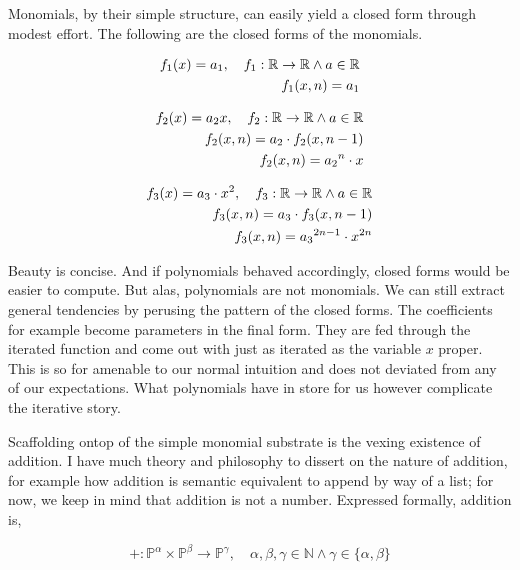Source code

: Monomials, by their simple structure, can easily yield a closed form through
modest effort. The following are the closed forms of the monomials.

\begin{align}
    f_1(x) = a_1, \quad f_1: \mathbb{R} \rightarrow \mathbb{R} \land a \in \mathbb{R} \notag \\
    f_1(x,n) = a_1
\end{align}

\begin{align}
    f_2(x) = a_2x, \quad f_2: \mathbb{R} \rightarrow \mathbb{R} \land a \in \mathbb{R} \notag \\
    f_2(x,n) = a_2 \cdot f_2(x,n-1) \notag                                                    \\
    f_2(x,n) = {a_2}^{n} \cdot x
\end{align}

\begin{align}
    f_3(x) = a_3 \cdot x^2, \quad f_3: \mathbb{R} \rightarrow \mathbb{R} \land a \in \mathbb{R} \notag \\
    f_3(x,n) = a_3 \cdot f_3(x,n-1) \notag                                                             \\
    f_3(x,n) = {a_3}^{2n - 1} \cdot x^{2n}
\end{align}

Beauty is concise. And if polynomials behaved accordingly, closed forms would
be easier to compute. But alas, polynomials are not monomials. We can still
extract general tendencies by perusing the pattern of the closed forms. The
coefficients for example become parameters in the final form. They are fed
through the iterated function and come out with just as iterated as the
variable $x$ proper. This is so for amenable to our normal intuition and does
not deviated from any of our expectations. What polynomials have in store for
us however complicate the iterative story.

Scaffolding ontop of the simple monomial substrate is the vexing existence of
addition. I have much theory and philosophy to dissert on the nature of
addition, for example how addition is semantic equivalent to append by way of a
list; for now, we keep in mind that addition is not a number. Expressed
formally, addition is,

\begin{equation}
    +: \mathbb{P}^\alpha \times \mathbb{P}^\beta \rightarrow \mathbb{P}^\gamma, \quad \alpha, \beta, \gamma \in \mathbb{N} \land \gamma \in \{\alpha, \beta\}
\end{equation}

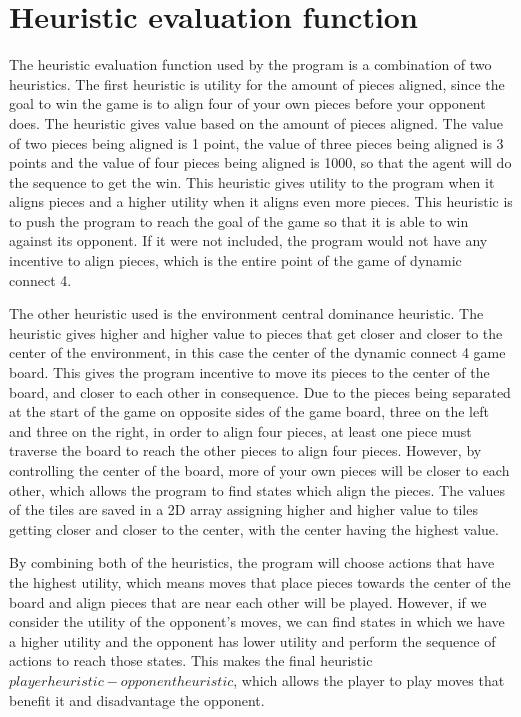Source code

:\documentclass[11pt]{scrartcl}
\begin{document}
\section{Heuristic evaluation function}
The heuristic evaluation function used by the program is a combination of two heuristics. The first heuristic is utility for the amount of pieces aligned, since the goal to win the game is to align four of your own pieces before your opponent does. The heuristic gives value based on the amount of pieces aligned. The value of two pieces being aligned is 1 point, the value of three pieces being aligned is 3 points and the value of four pieces being aligned is 1000, so that the agent will do the sequence to get the win. This heuristic gives utility to the program when it aligns pieces and a higher utility when it aligns even more pieces. This heuristic is to push the program to reach the goal of the game so that it is able to win against its opponent. If it were not included, the program would not have any incentive to align pieces, which is the entire point of the game of dynamic connect 4.

The other heuristic used is the environment central dominance heuristic. The heuristic gives higher and higher value to pieces that get closer and closer to the center of the 
environment, in this case the center of the dynamic connect 4 game board. This gives the program incentive to move its pieces to the center of the board, and closer to each other in consequence. Due to the pieces being separated at the start of the game on opposite sides of the game board, three on the left and three on the right, in order to align four pieces, at least one piece must traverse the board to reach the other pieces to align four pieces. However, by controlling the center of the board, more of your own pieces will be closer to each other, which allows the program to find states which align the pieces. The values of the tiles are saved in a 2D array assigning higher and higher value to tiles getting closer and closer to the center, with the center having the highest value.

By combining both of the heuristics, the program will choose actions that have the highest utility, which means moves that place pieces towards the center of the board and align pieces that are near each other will be played. However, if we consider the utility of the opponent's moves, we can find states in which we have a higher utility and the opponent has lower utility and perform the sequence of actions to reach those states. This makes the final heuristic $ player heuristic - opponent heuristic $, which allows the player to play moves that benefit it and disadvantage the opponent. 
\end{document}
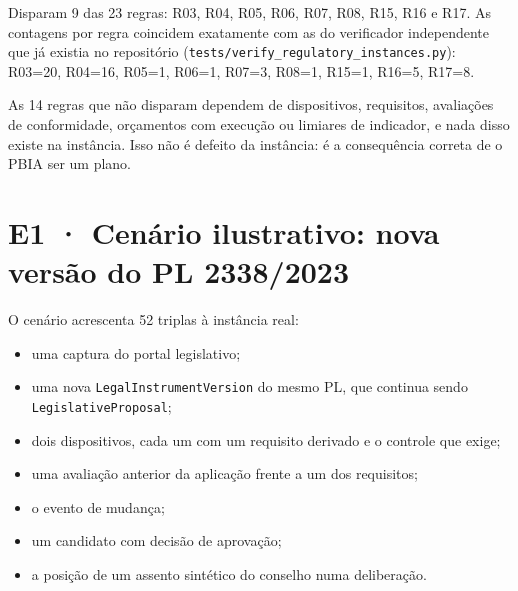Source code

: \documentclass[12pt,a4paper,oneside,english,brazil]{abntex2}
\begin{document}
Disparam 9 das 23 regras: R03, R04, R05, R06, R07, R08, R15, R16 e R17. As contagens por regra coincidem exatamente com as do verificador independente que já existia no repositório (\texttt{tests/verify\_regulatory\_instances.py}): R03=20, R04=16, R05=1, R06=1, R07=3, R08=1, R15=1, R16=5, R17=8.

As 14 regras que não disparam dependem de dispositivos, requisitos, avaliações de conformidade, orçamentos com execução ou limiares de indicador, e nada disso existe na instância. Isso não é defeito da instância: é a consequência correta de o PBIA ser um plano.

\section{E1 · Cenário ilustrativo: nova versão do PL 2338/2023}\label{sec:e1}

\noindent O cenário acrescenta 52 triplas à instância real:
\begin{itemize}[leftmargin=*]
  \item uma captura do portal legislativo;
  \item uma nova \texttt{Legal\-Instrument\-Version} do mesmo PL, que continua sendo \texttt{Legislative\-Proposal};
  \item dois dispositivos, cada um com um requisito derivado e o controle que exige;
  \item uma avaliação anterior da aplicação frente a um dos requisitos;
  \item o evento de mudança;
  \item um candidato com decisão de aprovação;
  \item a posição de um assento sintético do conselho numa deliberação.
\end{itemize}
\end{document}
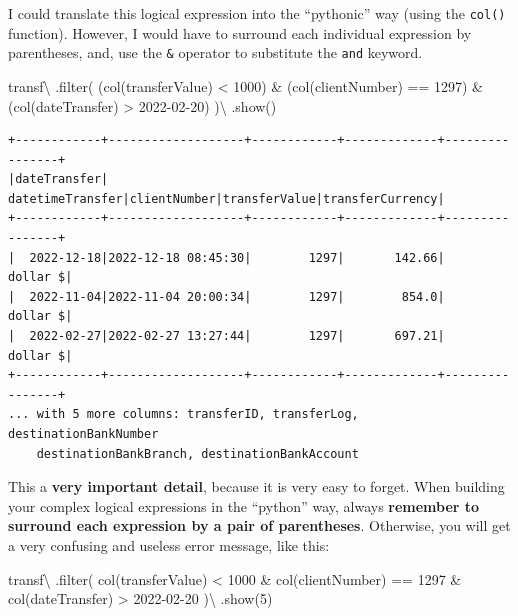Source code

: \documentclass[
  11pt,
  letterpaper,
  DIV=11,
  numbers=noendperiod]{scrreprt}
\newenvironment{Shaded}{\begin{snugshade}}{\end{snugshade}}
\newcommand{\BuiltInTok}[1]{\textcolor[rgb]{0.00,0.23,0.31}{#1}}
\newcommand{\DecValTok}[1]{\textcolor[rgb]{0.68,0.00,0.00}{#1}}
\newcommand{\NormalTok}[1]{\textcolor[rgb]{0.00,0.23,0.31}{#1}}
\newcommand{\OperatorTok}[1]{\textcolor[rgb]{0.37,0.37,0.37}{#1}}
\newcommand{\StringTok}[1]{\textcolor[rgb]{0.13,0.47,0.30}{#1}}
\begin{document}
I could translate this logical expression into the ``pythonic'' way
(using the \texttt{col()} function). However, I would have to surround
each individual expression by parentheses, and, use the \texttt{\&}
operator to substitute the \texttt{and} keyword.

\begin{Shaded}
\begin{Highlighting}[]
\NormalTok{transf}\OperatorTok{\textbackslash{}}
\NormalTok{  .}\BuiltInTok{filter}\NormalTok{(}
\NormalTok{    (col(}\StringTok{\textquotesingle{}transferValue\textquotesingle{}}\NormalTok{) }\OperatorTok{\textless{}} \DecValTok{1000}\NormalTok{) }\OperatorTok{\&}
\NormalTok{    (col(}\StringTok{\textquotesingle{}clientNumber\textquotesingle{}}\NormalTok{) }\OperatorTok{==} \DecValTok{1297}\NormalTok{) }\OperatorTok{\&}
\NormalTok{    (col(}\StringTok{\textquotesingle{}dateTransfer\textquotesingle{}}\NormalTok{) }\OperatorTok{\textgreater{}} \StringTok{\textquotesingle{}2022{-}02{-}20\textquotesingle{}}\NormalTok{)}
\NormalTok{  )}\OperatorTok{\textbackslash{}}
\NormalTok{  .show()}
\end{Highlighting}
\end{Shaded}

\begin{verbatim}
+------------+-------------------+------------+-------------+----------------+
|dateTransfer|   datetimeTransfer|clientNumber|transferValue|transferCurrency|
+------------+-------------------+------------+-------------+----------------+
|  2022-12-18|2022-12-18 08:45:30|        1297|       142.66|        dollar $|
|  2022-11-04|2022-11-04 20:00:34|        1297|        854.0|        dollar $|
|  2022-02-27|2022-02-27 13:27:44|        1297|       697.21|        dollar $|
+------------+-------------------+------------+-------------+----------------+
... with 5 more columns: transferID, transferLog, destinationBankNumber
    destinationBankBranch, destinationBankAccount
\end{verbatim}

This a \textbf{very important detail}, because it is very easy to
forget. When building your complex logical expressions in the ``python''
way, always \textbf{remember to surround each expression by a pair of
parentheses}. Otherwise, you will get a very confusing and useless error
message, like this:

\begin{Shaded}
\begin{Highlighting}[]
\NormalTok{transf}\OperatorTok{\textbackslash{}}
\NormalTok{  .}\BuiltInTok{filter}\NormalTok{(}
\NormalTok{    col(}\StringTok{\textquotesingle{}transferValue\textquotesingle{}}\NormalTok{) }\OperatorTok{\textless{}} \DecValTok{1000} \OperatorTok{\&}
\NormalTok{    col(}\StringTok{\textquotesingle{}clientNumber\textquotesingle{}}\NormalTok{) }\OperatorTok{==} \DecValTok{1297} \OperatorTok{\&}
\NormalTok{    col(}\StringTok{\textquotesingle{}dateTransfer\textquotesingle{}}\NormalTok{) }\OperatorTok{\textgreater{}} \StringTok{\textquotesingle{}2022{-}02{-}20\textquotesingle{}}
\NormalTok{  )}\OperatorTok{\textbackslash{}}
\NormalTok{  .show(}\DecValTok{5}\NormalTok{)}
\end{Highlighting}
\end{Shaded}
\end{document}
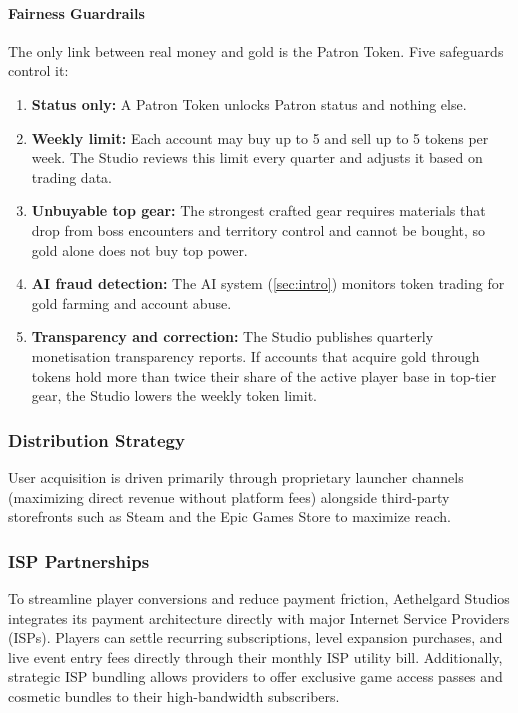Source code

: \paragraph{Fairness Guardrails}
The only link between real money and gold is the Patron Token. Five safeguards control it:
\begin{enumerate}
  \item \textbf{Status only:} A Patron Token unlocks Patron status and nothing else.
  \item \textbf{Weekly limit:} Each account may buy up to 5 and sell up to 5 tokens per week. The Studio reviews this limit every
  quarter and adjusts it based on trading data.
  \item \textbf{Unbuyable top gear:} The strongest crafted gear requires materials that drop from boss encounters and territory
  control and cannot be bought, so gold alone does not buy top power.
  \item \textbf{AI fraud detection:} The AI system (\autoref{sec:intro}) monitors token trading for gold farming and account
  abuse.
  \item \textbf{Transparency and correction:} The Studio publishes quarterly monetisation transparency reports. If accounts that
  acquire gold through tokens hold more than twice their share of the active player base in top-tier gear, the Studio lowers the
  weekly token limit.
\end{enumerate}

\subsubsection{Distribution Strategy}
User acquisition is driven primarily through proprietary launcher channels (maximizing direct revenue without platform fees)
alongside third-party storefronts such as Steam and the Epic Games Store to maximize reach.

\subsubsection{ISP Partnerships}
To streamline player conversions and reduce payment friction, Aethelgard Studios integrates its payment architecture directly with
major Internet Service Providers (ISPs).
Players can settle recurring subscriptions, level expansion purchases, and live event entry fees directly through their monthly
ISP utility bill.
Additionally, strategic ISP bundling allows providers to offer exclusive game access passes and cosmetic bundles to their
high-bandwidth subscribers.

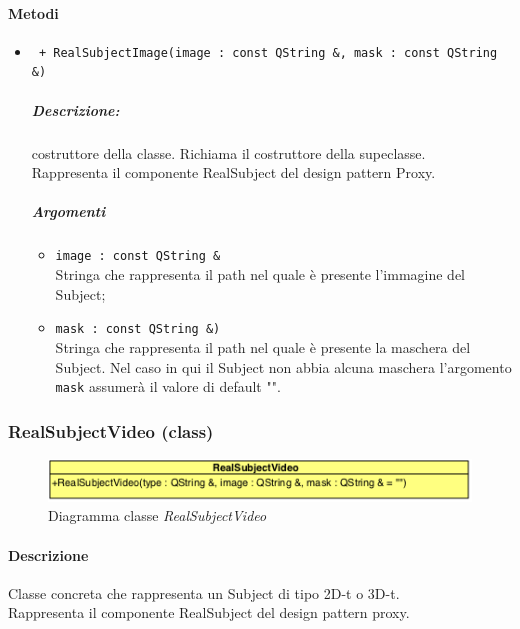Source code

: \paragraph{Metodi \\}
	\begin{itemize}
		\item \color{blue}\verb! + RealSubjectImage(image : const QString &, mask : const QString &)!
		\color{black}
		\subparagraph{Descrizione:} costruttore della classe. Richiama il costruttore della supeclasse.
		\\Rappresenta il componente RealSubject del design pattern\g{} Proxy.
		
		\subparagraph{Argomenti}
			\begin{itemize}
				\item \color{RoyalPurple}\verb!image : const QString &!\\
				\color{black}Stringa che rappresenta il path nel quale è presente l'immagine del Subject\g{};
				
				\item \color{RoyalPurple}\verb!mask : const QString &)!\\
				\color{black}Stringa che rappresenta il path nel quale è presente la maschera del Subject\g{}.
				Nel caso in qui il Subject\g{} non abbia alcuna maschera l'argomento \verb!mask! assumerà il valore di default "".
			\end{itemize}
	\end{itemize}

\pagebreak
\color{black}
\subsubsection{RealSubjectVideo (class)}
\label{RealSubject3D}
\begin{figure}[!h]
\centering
			\includegraphics[scale=1]{./Content/Immagini/modelCore/RealSubjectVideo.png}
			\caption{Diagramma classe \textsl{RealSubjectVideo}}
			\label{realSubject3d_img}
\end{figure}

\paragraph{Descrizione \\}
Classe concreta che rappresenta un Subject\g{} di tipo 2D-t o 3D-t.
\\Rappresenta il componente RealSubject del design pattern\g{} proxy.

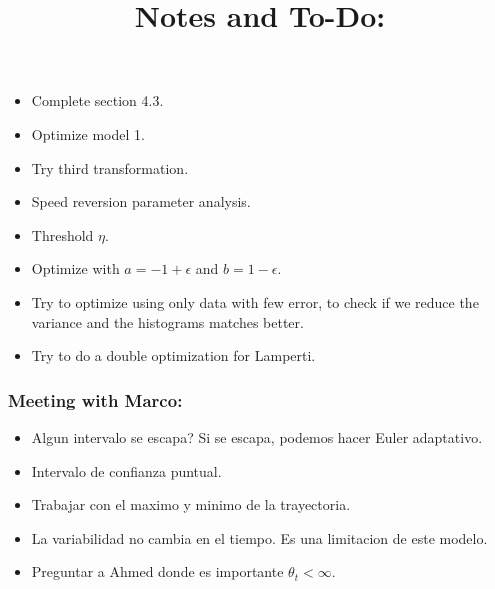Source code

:\documentclass[12pt]{article}
\begin{document}
\title{Notes and To-Do:}
\maketitle

\begin{itemize}

\item Complete section 4.3.
\item Optimize model 1.
\item Try third transformation.
\item Speed reversion parameter analysis.
\item Threshold $\eta$.
\item Optimize with $a=-1+\epsilon$ and $b=1-\epsilon$.
\item Try to optimize using only data with few error, to check if we reduce the variance and the histograms matches better.
\item Try to do a double optimization for Lamperti.

\end{itemize}

\subsubsection*{Meeting with Marco:}

\begin{itemize}

\item Algun intervalo se escapa? Si se escapa, podemos hacer Euler adaptativo.
\item Intervalo de confianza puntual.
\item Trabajar con el maximo y minimo de la trayectoria.
\item La variabilidad no cambia en el tiempo. Es una limitacion de este modelo.
\item Preguntar a Ahmed donde es importante $\theta_t<\infty$.

\end{itemize}
\end{document}
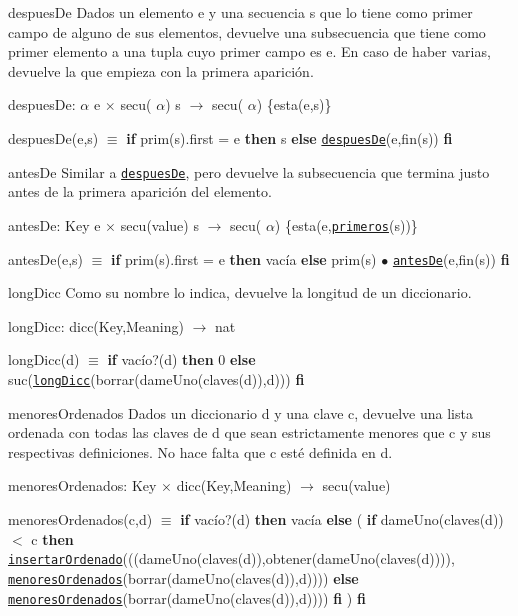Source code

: \begin{DoxyParagraph}{despues\-De}
Dados un elemento e y una secuencia s que lo tiene como primer campo de alguno de sus elementos, devuelve una subsecuencia que tiene como primer elemento a una tupla cuyo primer campo es e. En caso de haber varias, devuelve la que empieza con la primera aparición.

despues\-De\-:  $\alpha$ e $\times$ secu( $\alpha$) s $\to$ secu( $\alpha$) \{esta(e,s)\} \par
 despues\-De(e,s) $\equiv$ {\bfseries if} prim(s).first = e {\bfseries then} s {\bfseries else} \href{axiomas.html#despuesDe}{\tt despues\-De}(e,fin(s)) {\bfseries fi} 


\end{DoxyParagraph}
\begin{DoxyParagraph}{antes\-De}
Similar a \href{axiomas.html#despuesDe}{\tt despues\-De}, pero devuelve la subsecuencia que termina justo antes de la primera aparición del elemento.

antes\-De\-: Key e $\times$ secu(value) s $\to$ secu( $\alpha$) \{esta(e,\href{axiomas.html#primeros}{\tt primeros}(s))\} \par
 antes\-De(e,s) $\equiv$ {\bfseries if} prim(s).first = e {\bfseries then} vacía {\bfseries else} prim(s) $\bullet$ \href{axiomas.html#antesDe}{\tt antes\-De}(e,fin(s)) {\bfseries fi} 


\end{DoxyParagraph}
\begin{DoxyParagraph}{long\-Dicc}
Como su nombre lo indica, devuelve la longitud de un diccionario.

long\-Dicc\-: dicc(\-Key,\-Meaning) $\to$ nat \par
 long\-Dicc(d) $\equiv$ {\bfseries if} vacío?(d) {\bfseries then} 0 {\bfseries else} suc(\href{axiomas.html#longDicc}{\tt long\-Dicc}(borrar(dame\-Uno(claves(d)),d))) {\bfseries fi} 


\end{DoxyParagraph}
\begin{DoxyParagraph}{menores\-Ordenados}
Dados un diccionario d y una clave c, devuelve una lista ordenada con todas las claves de d que sean estrictamente menores que c y sus respectivas definiciones. No hace falta que c esté definida en d.

menores\-Ordenados\-: Key $\times$ dicc(\-Key,\-Meaning) $\to$ secu(value) \par
 menores\-Ordenados(c,d) $\equiv$ {\bfseries if} vacío?(d) {\bfseries then} vacía {\bfseries else} ( {\bfseries if} dame\-Uno(claves(d)) $<$ c {\bfseries then} \href{axiomas.html#insertarOrdenado}{\tt insertar\-Ordenado}(((dame\-Uno(claves(d)),obtener(dame\-Uno(claves(d)))), \href{axiomas.html#menoresOrdenados}{\tt menores\-Ordenados}(borrar(dame\-Uno(claves(d)),d)))) {\bfseries else} \href{axiomas.html#menoresOrdenados}{\tt menores\-Ordenados}(borrar(dame\-Uno(claves(d)),d)))) {\bfseries fi} ) {\bfseries fi} 


\end{DoxyParagraph}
##########
__Task description__: Please, from the entries above, set down exactly the lines from the one containing "f_1(x,n) = a_1" through the one containing "coefficients for example", and only those.

__Output below__:
    f_1(x,n) = a_1
\end{align}

\begin{align}
    f_2(x) = a_2x, \quad f_2: \mathbb{R} \rightarrow \mathbb{R} \land a \in \mathbb{R} \notag \\
    f_2(x,n) = a_2 \cdot f_2(x,n-1) \notag                                                    \\
    f_2(x,n) = {a_2}^{n} \cdot x
\end{align}

\begin{align}
    f_3(x) = a_3 \cdot x^2, \quad f_3: \mathbb{R} \rightarrow \mathbb{R} \land a \in \mathbb{R} \notag \\
    f_3(x,n) = a_3 \cdot f_3(x,n-1) \notag                                                             \\
    f_3(x,n) = {a_3}^{2n - 1} \cdot x^{2n}
\end{align}

Beauty is concise. And if polynomials behaved accordingly, closed forms would
be easier to compute. But alas, polynomials are not monomials. We can still
extract general tendencies by perusing the pattern of the closed forms. The
coefficients for example become parameters in the final form. They are fed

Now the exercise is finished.